Registering Models, Datasets, and Predictions

Contextual information (e.g., the name of a label column in a dataset) is necessary to compute many of the statistical measures powering the Robust Intelligence testing suite.

Registries provide you with a way to store this context alongside your models, datasets, and prediction files. Once a data object is registered, Robust Intelligence will reference the artifact by its unique ID, which can be reused for repeated references to the data object (e.g., a training set used in both Stress Testing and Continuous Testing).

Registration can be performed with a single Python SDK call, as illustrated below.

Once a model, dataset, or prediction set has been registered with a Robust Intelligence instance, that data object is available for selection in the appropriate drop-down selectors during project configuration for either a Stress test or a Continuous test.

Note: Once you have registered your data and initiated stress testing, the data is cached according to the pre-established configuration settings. It’s crucial to understand that the Robust Intelligence systems maintain a reference to the original data location specified during the setup.

If any changes are made to the data at this source location after caching, these modifications will not be recognized or reflected in subsequent stress tests. This is because the systems are designed to work with the state of data at the point of caching and do not dynamically update to account for any changes at the source location.
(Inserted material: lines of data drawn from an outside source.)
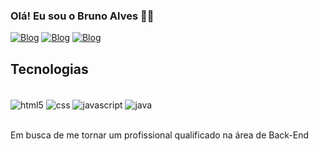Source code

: 
### Olá! Eu sou o Bruno Alves 👋🏻

[![Blog](https://img.shields.io/badge/LinkedIn-0077B5?style=for-the-badge&logo=linkedin&logoColor=white)](https://www.linkedin.com/in/bruno-g-alves/)
[![Blog](https://img.shields.io/badge/Gmail-D14836?style=for-the-badge&logo=gmail&logoColor=white)](https://mail.google.com/mail/u/1/#inbox?compose=CllgCJvrbrNmrtdQHWtkFJnVntLQzmhKqWRVlxQlRkZGThWtZPSlqdfzGGpCwvmQQLkFJQtxsZg)
[![Blog](https://img.shields.io/badge/-LeetCode-FFA116?style=for-the-badge&logo=LeetCode&logoColor=black)](https://leetcode.com/u/BrunoGAlves/)


## Tecnologias

<div style="display: inline_block"><br/>
    <img align ="center" alt="html5" src="https://img.shields.io/badge/HTML5-E34F26?style=for-the-badge&logo=html5&logoColor=white">
    <img align ="center" alt="css" src="https://img.shields.io/badge/CSS3-1572B6?style=for-the-badge&logo=css3&logoColor=white">
    <img align ="center" alt="javascript" src="https://img.shields.io/badge/JavaScript-F7DF1E?style=for-the-badge&logo=javascript&logoColor=black">
    <img align ="center" alt="java" src="https://img.shields.io/badge/Java-ED8B00?style=for-the-badge&logo=openjdk&logoColor=white">

</div><br/>

Em busca de me tornar um profissional qualificado na área de Back-End 
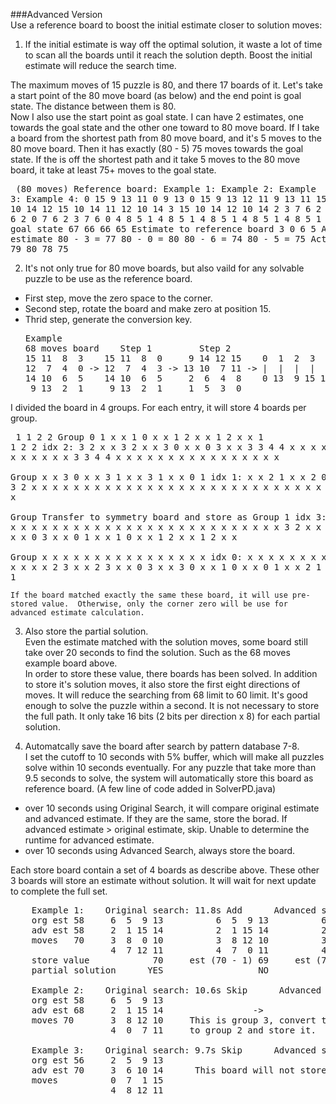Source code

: ###Advanced Version  
Use a reference board to boost the initial estimate closer to solution moves:  

1.  If the initial estimate is way off the optimal solution, it waste a lot of time to scan all the boards until it reach the solution depth.  Boost the initial estimate will reduce the search time.

  The maximum moves of 15 puzzle is 80, and there 17 boards of it.  Let's take a start point of the 80 move board (as below) and the end point is goal state.  The distance between them is 80.  
  Now I also use the start point as goal state.  I can have 2 estimates, one towards the goal state and the other one toward to 80 move board.
  If I take a board from the shortest path from 80 move board, and it's 5 moves to the 80 move board.  Then it has exactly (80 - 5) 75 moves towards the goal state.
  If the is off the shortest path and it take 5 moves to the 80 move board, it take at least 75+ moves to the goal state.
    <pre>
        (80 moves)
      Reference board:      Example 1:      Example 2:      Example 3:      Example 4:
       0 15  9 13           11  0  9 13      0 15  9 13     12 11  9 13     11 15  9 13
      11 12 10 14           12 15 10 14     11 12 10 14      3 15 10 14     12 10 14  2
       3  7  6  2            3  7  6  2      3  7  6  2      0  7  6  2      3  7  6  0 
       4  8  5  1            4  8  5  1      4  8  5  1      4  8  5  1      4  8  5  1 
      Estimate to goal state         67              66              66              65
      Estimate to reference board     3               0               6               5
      Advanced estimate     80 - 3 = 77     80 - 0 = 80     80 - 6 = 74     80 - 5 = 75
      Actual solution                79              80              78              75</pre>
    
2.  It's not only true for 80 move boards, but also vaild for any solvable puzzle to be use as the reference board.  
  * First step, move the zero space to the corner.  
  * Second step, rotate the board and make zero at position 15.  
  * Thrid step, generate the conversion key.  
    <pre>
    Example
    68 moves board    Step 1         Step 2                            Step 3
    15 11  8  3    15 11  8  0     9 14 12 15    0  1  2  3  4  5  6  7  8  9 10 11 12 13 14 15
    12  7  4  0 -> 12  7  4  3 -> 13 10  7 11 -> |  |  |  |  |  |  |  |  |  |  |  |  |  |  |  |
    14 10  6  5    14 10  6  5     2  6  4  8    0 13  9 15 11 14 10  7 12  1  6  8  3  5  2  4
     9 13  2  1     9 13  2  1     1  5  3  0</pre>

  I divided the board in 4 groups.  For each entry, it will store 4 boards per group.
    <pre>
        1 1 2 2      Group     0 1 x x    1 0 x x    1 2 x x    1 2 x x
        1 1 2 2      idx 2:    3 2 x x    3 2 x x    3 0 x x    0 3 x x
        3 3 4 4                x x x x    x x x x    x x x x    x x x x
        3 3 4 4                x x x x    x x x x    x x x x    x x x x  
                     Group     x x 3 0    x x 3 1    x x 3 1    x x 0 1
                     idx 1:    x x 2 1    x x 2 0    x x 0 2    x x 3 2
                               x x x x    x x x x    x x x x    x x x x
                               x x x x    x x x x    x x x x    x x x x  
                     Group     Transfer to symmetry board and store as Group 1
                     idx 3:    x x x x    x x x x    x x x x    x x x x
                               x x x x    x x x x    x x x x    x x x x
                               3 2 x x    3 2 x x    3 0 x x    0 3 x x
                               0 1 x x    1 0 x x    1 2 x x    1 2 x x  
                     Group     x x x x    x x x x    x x x x    x x x x
                     idx 0:    x x x x    x x x x    x x x x    x x x x
                               x x 2 3    x x 2 3    x x 0 3    x x 3 0
                               x x 1 0    x x 0 1    x x 2 1    x x 2 1</pre>
                               
    If the board matched exactly the same these board, it will use pre-stored value.  Otherwise, only the corner zero will be use for advanced estimate calculation.

3.  Also store the partial solution.  
  Even the estimate matched with the solution moves, some board still take over 20 seconds to find the solution.  Such as the 68 moves example board above.  
  In order to store these value, there boards has been solved.  In addition to store it's solution moves, it also store the first eight directions of moves.  It will reduce the searching from 68 limit to 60 limit.  It's good enough to solve the puzzle within a second.  It is not necessary to store the full path.  It only take 16 bits (2 bits per direction x 8) for each partial solution.

4.  Automatcally save the board after search by pattern database 7-8.  
  I set the cutoff to 10 seconds with 5% buffer, which will make all puzzles solve within 10 seconds eventually.  For any puzzle that take more than 9.5 seconds to solve, the system will automatically store this board as reference board.  (A few line of code added in SolverPD.java)
  * over 10 seconds using Original Search, it will compare original estimate and advanced estimate.
    If they are the same, store the borad.
    If advanced estimate > original estimate, skip.  Unable to determine the runtime for advanced estimate.
  * over 10 seconds using Advanced Search, always store the board.

  Each store board contain a set of 4 boards as describe above.  These other 3 boards will store an estimate without solution.  It will wait for next update to complete the full set.
  <pre>
    Example 1:    Original search: 11.8s Add      Advanced search: 11.8s Add
    org est 58     6  5  9 13          6  5  9 13          6  5  9 13          6  5  9 13 
    adv est 58     2  1 15 14          2  1 15 14          2  1 15 14          2  1 15 14 
    moves   70     3  8  0 10          3  8 12 10          3  8 12 10          3  8 10  0 
                   4  7 12 11          4  7  0 11          4  7 11  0          4  7 12 11 
    store value            70     est (70 - 1) 69     est (70 - 2) 68     est (70 - 1) 69
    partial solution      YES                  NO                  NO                  NO

    Example 2:    Original search: 10.6s Skip      Advanced search: 9.9s Add
    org est 58     6  5  9 13                                    6  2  3  4
    adv est 68     2  1 15 14                 ->                 5  1 14  0
    moves 70       3  8 12 10     This is group 3, convert to    9 12 15 10
                   4  0  7 11     to group 2 and store it.      13  8  7 11
                   
    Example 3:    Original search: 9.7s Skip      Advanced search: 4.8s  Skip   
    org est 56     2  5  9 13     
    adv est 70     3  6 10 14      This board will not store.  
    moves          0  7  1 15 
                   4  8 12 11</pre>


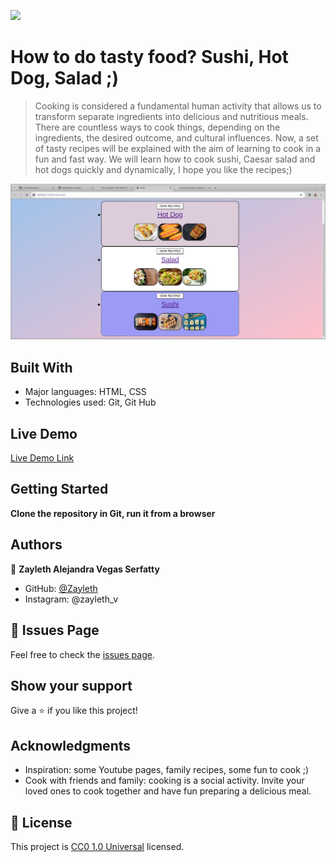 ![](https://img.shields.io/badge/Uneweb-blue)

# How to do tasty food? Sushi, Hot Dog, Salad ;)

> Cooking is considered a fundamental human activity that allows us to transform separate ingredients into delicious and nutritious meals. There are countless ways to cook things, depending on the ingredients, the desired outcome, and cultural influences. Now, a set of tasty recipes will be explained with the aim of learning to cook in a fun and fast way. We will learn how to cook sushi, Caesar salad and hot dogs quickly and dynamically, I hope you like the recipes;)

![screenshot](/img/screen_actualizada.jpeg)

## Built With

- Major languages: HTML, CSS
- Technologies used: Git, Git Hub

## Live Demo

[Live Demo Link](https://zayleth.github.io/odin-recipes/)

## Getting Started

**Clone the repository in Git, run it from a browser**

## Authors

👤 **Zayleth Alejandra Vegas Serfatty**

- GitHub: [@Zayleth](https://github.com/Zayleth)
- Instagram: @zayleth_v


## 🤝 Issues Page

Feel free to check the [issues page](https://github.com/Zayleth/odin-recipes/issues).

## Show your support

Give a ⭐️ if you like this project!

## Acknowledgments

- Inspiration: some Youtube pages, family recipes, some fun to cook ;)
- Cook with friends and family: cooking is a social activity. Invite your loved ones to cook together and have fun preparing a delicious meal.

## 📝 License

This project is [CC0 1.0 Universal](LICENSE) licensed.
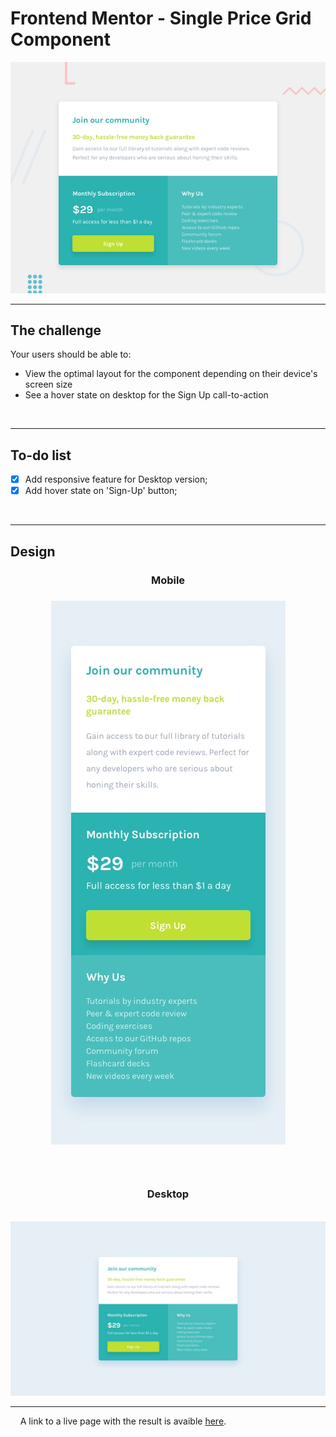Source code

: # Frontend Mentor - Single Price Grid Component

![Design preview for the Single Price Grid Component coding challenge](./design/desktop-preview.jpg)

---

## The challenge

Your users should be able to:

- View the optimal layout for the component depending on their device's screen size
- See a hover state on desktop for the Sign Up call-to-action

<br>

---

## To-do list

- [x] Add responsive feature for Desktop version;
- [x] Add hover state on 'Sign-Up' button;

<br>

---

## Design

<h3 align="center">Mobile</h3>

<h3 align="center">
    <img src="./design/mobile-design.jpg" alt="Mobile Design" title="Mobile Interface"> 
<h3>

<br>

<h3 align="center">Desktop</h3>

<br>

<img src="./design/desktop-design.jpg" alt="Desktop Design" title="Desktop Interface">

<br>

---

<p>&nbsp;&nbsp;&nbsp;&nbsp;A link to a live page with the result is avaible <a href="https://magaliais.github.io/single-price-grid-component/" target="_blank">here</a>.</p>
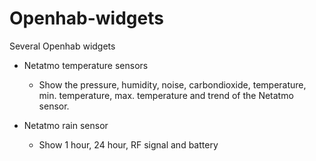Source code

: # Openhab-widgets
Several Openhab widgets

- Netatmo temperature sensors
	- Show the pressure, humidity, noise, carbondioxide, temperature, min. temperature, max. temperature and trend of the Netatmo sensor.

- Netatmo rain sensor
	- Show 1 hour, 24 hour, RF signal and battery 

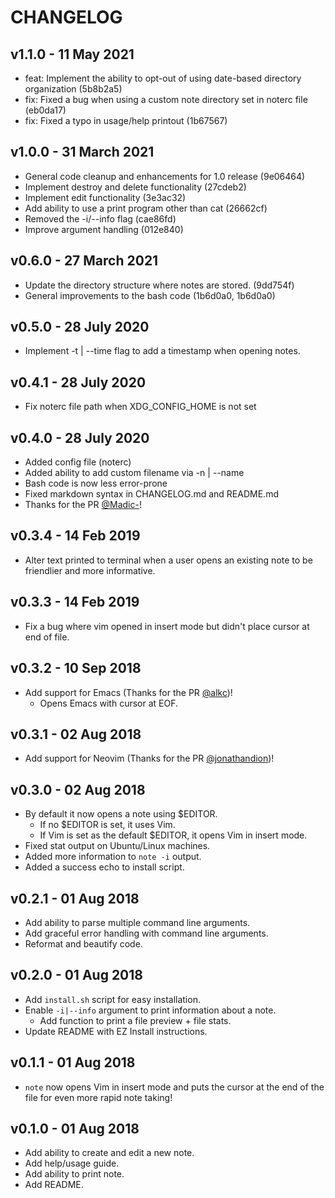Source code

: # CHANGELOG

## v1.1.0 - 11 May 2021
- feat: Implement the ability to opt-out of using date-based directory
  organization (5b8b2a5)
- fix: Fixed a bug when using a custom note directory set in noterc file 
  (eb0da17)
- fix: Fixed a typo in usage/help printout (1b67567)

## v1.0.0 - 31 March 2021
- General code cleanup and enhancements for 1.0 release (9e06464)
- Implement destroy and delete functionality (27cdeb2)
- Implement edit functionality (3e3ac32)
- Add ability to use a print program other than cat (26662cf)
- Removed the -i/--info flag (cae86fd)
- Improve argument handling (012e840)

## v0.6.0 - 27 March 2021
- Update the directory structure where notes are stored. (9dd754f)
- General improvements to the bash code (1b6d0a0, 1b6d0a0)

## v0.5.0 - 28 July 2020
- Implement -t | --time flag to add a timestamp when opening notes.

## v0.4.1 - 28 July 2020
- Fix noterc file path when XDG_CONFIG_HOME is not set

## v0.4.0 - 28 July 2020

- Added config file (noterc)
- Added ability to add custom filename via -n | --name
- Bash code is now less error-prone
- Fixed markdown syntax in CHANGELOG.md and README.md
- Thanks for the PR [@Madic-](https://github.com/Madic-)!

## v0.3.4 - 14 Feb 2019

- Alter text printed to terminal when a user opens an existing note to be friendlier
and more informative.

## v0.3.3 - 14 Feb 2019

- Fix a bug where vim opened in insert mode but didn't place cursor at end of file.

## v0.3.2 - 10 Sep 2018

- Add support for Emacs (Thanks for the PR [@alkc](https://github.com/alkc))!
  - Opens Emacs with cursor at EOF.

## v0.3.1 - 02 Aug 2018

- Add support for Neovim (Thanks for the PR [@jonathandion](https://github.com/jonathandion))!

## v0.3.0 - 02 Aug 2018

- By default it now opens a note using $EDITOR.
  - If no $EDITOR is set, it uses Vim.
  - If Vim is set as the default $EDITOR, it opens Vim in insert mode.
- Fixed stat output on Ubuntu/Linux machines.
- Added more information to `note -i` output.
- Added a success echo to install script.

## v0.2.1 - 01 Aug 2018

- Add ability to parse multiple command line arguments.
- Add graceful error handling with command line arguments.
- Reformat and beautify code.

## v0.2.0 - 01 Aug 2018

- Add `install.sh` script for easy installation.
- Enable `-i|--info` argument to print information about a note.
  - Add function to print a file preview + file stats.
- Update README with EZ Install instructions.

## v0.1.1 - 01 Aug 2018

- `note` now opens Vim in insert mode and puts the cursor at the end of the file
for even more rapid note taking!


## v0.1.0 - 01 Aug 2018

- Add ability to create and edit a new note.
- Add help/usage guide.
- Add ability to print note.
- Add README.
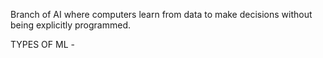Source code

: Branch of AI where computers learn from data to make decisions without being explicitly programmed.

TYPES OF ML -
    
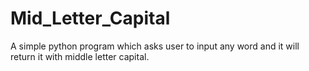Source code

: # Mid_Letter_Capital
A simple python program which asks user to input any word and it will return it with middle letter capital. 
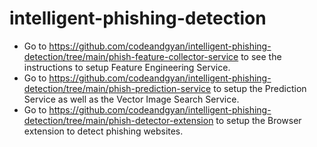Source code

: # intelligent-phishing-detection


- Go to https://github.com/codeandgyan/intelligent-phishing-detection/tree/main/phish-feature-collector-service to see the instructions to setup Feature Engineering Service.
- Go to https://github.com/codeandgyan/intelligent-phishing-detection/tree/main/phish-prediction-service to setup the Prediction Service as well as the Vector Image Search Service.
- Go to https://github.com/codeandgyan/intelligent-phishing-detection/tree/main/phish-detector-extension to setup the Browser extension to detect phishing websites.
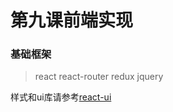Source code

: # 第九课前端实现
### 基础框架
> react 
react-router 
redux 
jquery

样式和ui库请参考[react-ui](http://lobos.github.io/react-ui/0.6/#/home, "react-ui")
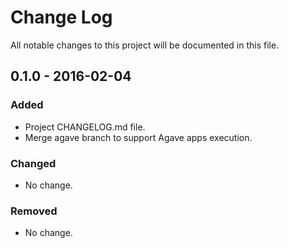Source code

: # Change Log
All notable changes to this project will be documented in this file.

## 0.1.0 - 2016-02-04
### Added
- Project CHANGELOG.md file.
- Merge agave branch to support Agave apps execution.

### Changed
- No change.

### Removed
- No change.

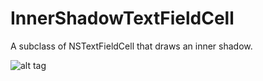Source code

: InnerShadowTextFieldCell
========================

A subclass of NSTextFieldCell that draws an inner shadow.

![alt tag](http://i.imgur.com/3VKnRQo.png)
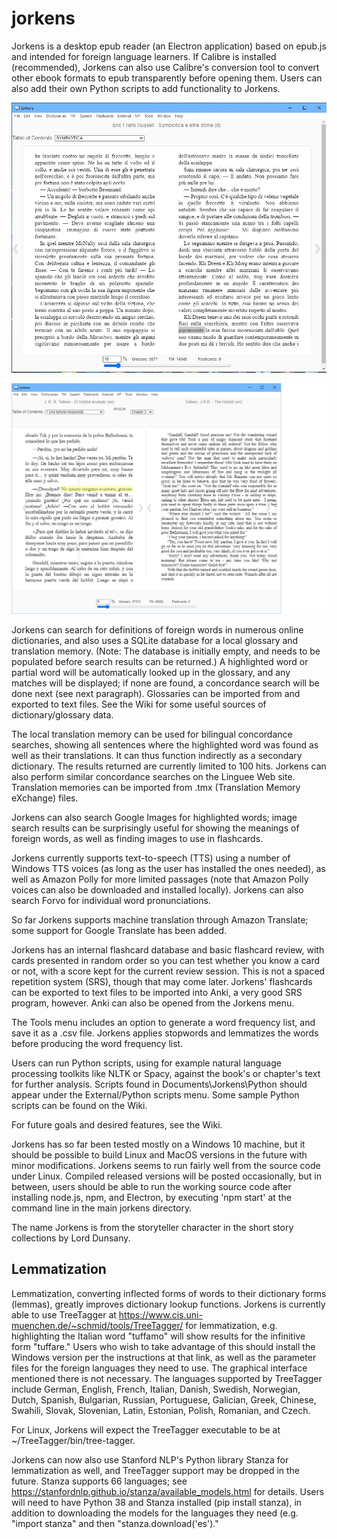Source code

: # jorkens
Jorkens is a desktop epub reader (an Electron application) based on epub.js and intended for foreign language learners. If Calibre is installed (recommended), Jorkens can also use Calibre's conversion tool to convert other ebook formats to epub transparently before opening them. Users can also add their own Python scripts to add functionality to Jorkens. 

![screen shot](screenshot.JPG)

![screen shot](screenshot2.jpg)

Jorkens can search for definitions of foreign words in numerous online dictionaries, and also uses a SQLite database for a local glossary and translation memory. (Note: The  database is initially empty, and needs to be populated before search results can be returned.) A highlighted word or partial word will be automatically looked up in the glossary, and any matches will be displayed; if none are found, a concordance search will be done next (see next paragraph). Glossaries can be imported from and exported to text files. See the Wiki for some useful sources of dictionary/glossary data. 

The local translation memory can be used for bilingual concordance searches, showing all sentences where the highlighted word was found as well as their translations.  It can thus function indirectly as a secondary dictionary. The results returned are currently limited to 100 hits. Jorkens can also perform similar concordance searches on the Linguee Web site.  Translation memories can be imported from .tmx (Translation Memory eXchange) files. 

Jorkens can also search Google Images for highlighted words; image search results can be surprisingly useful for showing the meanings of foreign words, as well as finding images to use in flashcards. 

Jorkens currently supports text-to-speech (TTS) using a number of Windows TTS voices (as long as the user has installed the ones needed), as well as Amazon Polly for more limited passages (note that Amazon Polly voices can also be downloaded and installed locally). Jorkens can also search Forvo for individual word pronunciations. 

So far Jorkens supports machine translation through Amazon Translate; some support for Google Translate has been added. 

Jorkens has an internal flashcard database and basic flashcard review, with cards presented in random order so you can test whether you know a card or not, with a score kept for the current review session. This is not a spaced repetition system (SRS), though that may come later. Jorkens' flashcards can be exported to text files to be imported into Anki, a very good SRS program, however. Anki can also be opened from the Jorkens menu.

The Tools menu includes an option to generate a word frequency list, and save it as a .csv file. Jorkens applies stopwords and lemmatizes the words before producing the word frequency list. 

Users can run Python scripts, using for example natural language processing toolkits like NLTK or Spacy, against the book's or chapter's text for further analysis. Scripts found in Documents\Jorkens\Python should appear under the External/Python scripts menu. Some sample Python scripts can be found on the Wiki. 

For future goals and desired features, see the Wiki. 

Jorkens has so far been tested mostly on a Windows 10 machine, but it should be possible to build Linux and MacOS versions in the future with minor modifications. Jorkens seems to run fairly well from the source code under Linux. Compiled released versions will be posted occasionally, but in between, users should be able to run the working source code after installing node.js, npm, and Electron, by executing 'npm start' at the command line in the main jorkens directory. 

The name Jorkens is from the storyteller character in the short story collections by Lord Dunsany. 

## Lemmatization ##

Lemmatization, converting inflected forms of words to their dictionary forms (lemmas), greatly improves dictionary lookup functions. Jorkens is currently able to use TreeTagger at https://www.cis.uni-muenchen.de/~schmid/tools/TreeTagger/ for lemmatization, e.g. highlighting the Italian word "tuffamo" will show results for the infinitive form "tuffare." Users who wish to take advantage of this should install the Windows version per the instructions at that link, as well as the parameter files for the foreign languages they need to use. The graphical interface mentioned there is not necessary. The languages supported by TreeTagger include German, English, French, Italian, Danish, Swedish, Norwegian, Dutch, Spanish, Bulgarian, Russian, Portuguese, Galician, Greek, Chinese, Swahili, Slovak, Slovenian, Latin, Estonian, Polish, Romanian, and Czech. 

For Linux, Jorkens will expect the TreeTagger executable to be at ~/TreeTagger/bin/tree-tagger.

Jorkens can now also use Stanford NLP's Python library Stanza for lemmatization as well, and TreeTagger support may be dropped in the future. Stanza supports 66 languages; see https://stanfordnlp.github.io/stanza/available_models.html for details. Users will need to have Python 38 and Stanza installed (pip install stanza), in addition to downloading the models for the languages they need (e.g. "import stanza" and then "stanza.download('es')." 
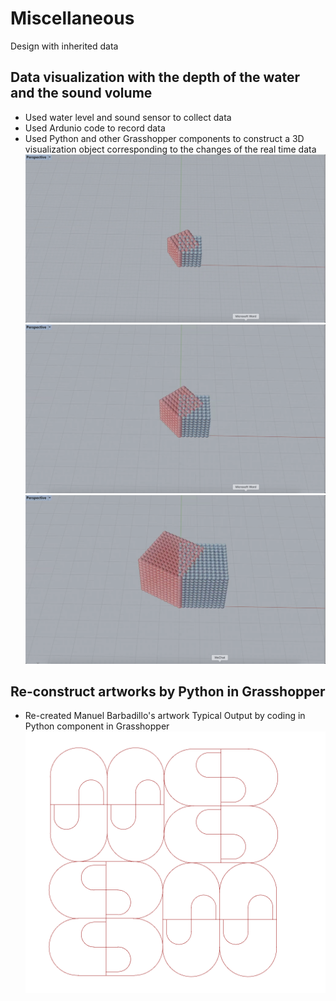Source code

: # Miscellaneous
Design with inherited data

## Data visualization with the depth of the water and the sound volume
* Used water level and sound sensor to collect data
* Used Ardunio code to record data
* Used Python and other Grasshopper components to construct a 3D visualization object corresponding to the changes of the real time data
![](https://github.com/alisamao09/Miscellaneous-projects/blob/main/images/WX20201211-233936%402x.png)
![](https://github.com/alisamao09/Miscellaneous-projects/blob/main/images/WX20201211-233949%402x.png)
![](https://github.com/alisamao09/Miscellaneous-projects/blob/main/images/WX20201211-233956%402x.png)

## Re-construct artworks by Python in Grasshopper
* Re-created Manuel Barbadillo's artwork Typical Output by coding in Python component in Grasshopper
![](https://github.com/alisamao09/Miscellaneous-projects/blob/main/images/artwork.png)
To ensure the integrity and accuracy of your stress tests, avoid making changes to the data at the referenced locations after the initial setup. If modifications are necessary, you’ll need to re-register your data and reconfigure your stress testing settings accordingly.

This includes files, Hugging Face integrations, Databricks integrations, and any other sources referenced in your settings.

To get started, make sure you’ve installed the Python SDK and initialized your client:

from rime_sdk import Client
client = Client(domain=<CLUSTER_URL>, api_key=<API_KEY>)

and get your project object where you want to register your model, dataset, or prediction set by first grabbing your project ID and then use the SDK:

project = client.get_project(project_id=<PROJECT_ID>)

You may also create a new project using the SDK:

project = client.create_project(name="<PROJECT_NAME>", description="<DESCRIPTION>", model_task="MODEL_TASK_BINARY_CLASSIFICATION")

See the Python SDK documentation for details on how to do this.

Registering a Model Using the SDK

Assuming the Robust Intelligence SDK is installed and available for use and that the relevant data objects have been uploaded to the Robust Intelligence instance, you can register a model using the following procedure. See the Python SDK documentation for full details on the SDK calls used in this procedure.

Register your model with a model config or with a path to a model artifact.

Example of registering a Hugging Face model:

# Get your model config
model_id = project.register_model(name=<NAME>, model_config={
    "hugging_face": {
        "model_uri": URI,
        "kwargs": {
            "tokenizer_uri": TOKENIZER_URI,
            "class_map": MAP,
            "ignore_class_names": True,
        },
    }
})

For more on model configuration, check out the model configuration documentation.

Registering a model with a path to a model artifact:

model_id = project.register_model_from_path(name=<NAME>, remote_path=<MODEL_PATH>)

Note: Registering your model will run validation on it to ensure it works with Robust Intelligence’s systems. This may take a few seconds. If you wish to skip validation, set the skip_validation parameter to True (not recommended).

Check out the SDK documentation for more on registering a model.

Registering a Dataset Using the SDK

Register your dataset with a dataset configuration.

data_config = {
    "connection_info": {
        "data_file": {
            "path": "<PATH_TO_DATA_FILE>"
        }
    },
    "data_params": {
        "label_col": "is_fraud",
        "timestamp_col": "timestamp"
    },
}
dataset_id = project.register_dataset(
    name="<DATASET_NAME>",
    data_config=data_config
)

For more on dataset configuration, check out the dataset configuration documentation.

Note: Registering a dataset will run validation on it to ensure it works with Robust Intelligence’s systems. This may take a few seconds. If you wish to skip validation, set the skip_validation parameter to True (not recommended).

Check out the SDK documentation for more on registering a dataset.

Registering Predictions Using the SDK

Grab your dataset and model IDs or register new ones

dataset_id = project.register_dataset(
    name="<DATASET_NAME>",
    data_config=<DATASET_CONFIG>
)

model_id = project.register_model(
    name="<MODEL_NAME>",
    model_config=<MODEL_CONFIG>
)

See above for more information on registering a dataset or model.

Register your predictions with a predictions configuration.

prediction_config={
    "connection_info": {
        "data_file": {
            "path": "<PATH_TO_DATA_FILE>"
        }
    },
    "pred_params": {
        "pred_col": "<PREDICTION_COLUMN_NAME>",
    },
}

predictions_id = project.register_predictions(
    dataset_id=dataset_id,
    model_id=model_id,
    pred_config=prediction_config
)

Note: Registering predictions will run validation on it to ensure it works with Robust Intelligence’s systems. This may take a few seconds. If you wish to skip validation, set the skip_validation parameter to True (not recommended).

Check out the SDK documentation for more on registering predictions.